=== Information ===

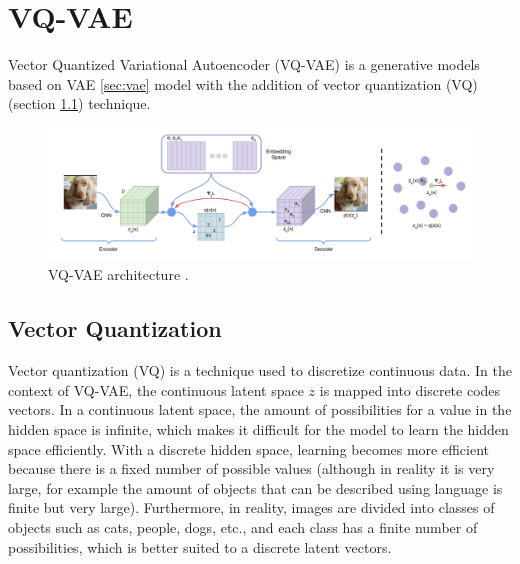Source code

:\section{VQ-VAE}
\label{sec:vqvae}

Vector Quantized Variational Autoencoder (VQ-VAE) \cite{vqvae} is a generative models based on VAE \ref{sec:vae} model with the addition of vector quantization (VQ) (section \ref{subsec:vqvae_vq}) technique. 

\begin{figure}[h]
    \centering
    \includegraphics[scale=0.4]{images/vqvae_architecture.png}
    \caption{VQ-VAE architecture \cite{vqvae}.}
    \label{fig:vqvae}
\end{figure}

\subsection{Vector Quantization}
\label{subsec:vqvae_vq}

Vector quantization (VQ) is a technique used to discretize continuous data. In the context of VQ-VAE, the continuous latent space $z$ is mapped into discrete codes vectors. In a continuous latent space, the amount of possibilities for a value in the hidden space is infinite, which makes it difficult for the model to learn the hidden space efficiently. With a discrete hidden space, learning becomes more efficient because there is a fixed number of possible values (although in reality it is very large, for example the amount of objects that can be described using language is finite but very large). Furthermore, in reality, images are divided into classes of objects such as cats, people, dogs, etc., and each class has a finite number of possibilities, which is better suited to a discrete latent vectors.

===

> _The task_:
Your response should be the lines of the entries above that include the string "cite".

> _Response box_:
Vector Quantized Variational Autoencoder (VQ-VAE) \cite{vqvae} is a generative models based on VAE \ref{sec:vae} model with the addition of vector quantization (VQ) (section \ref{subsec:vqvae_vq}) technique. 
    \caption{VQ-VAE architecture \cite{vqvae}.}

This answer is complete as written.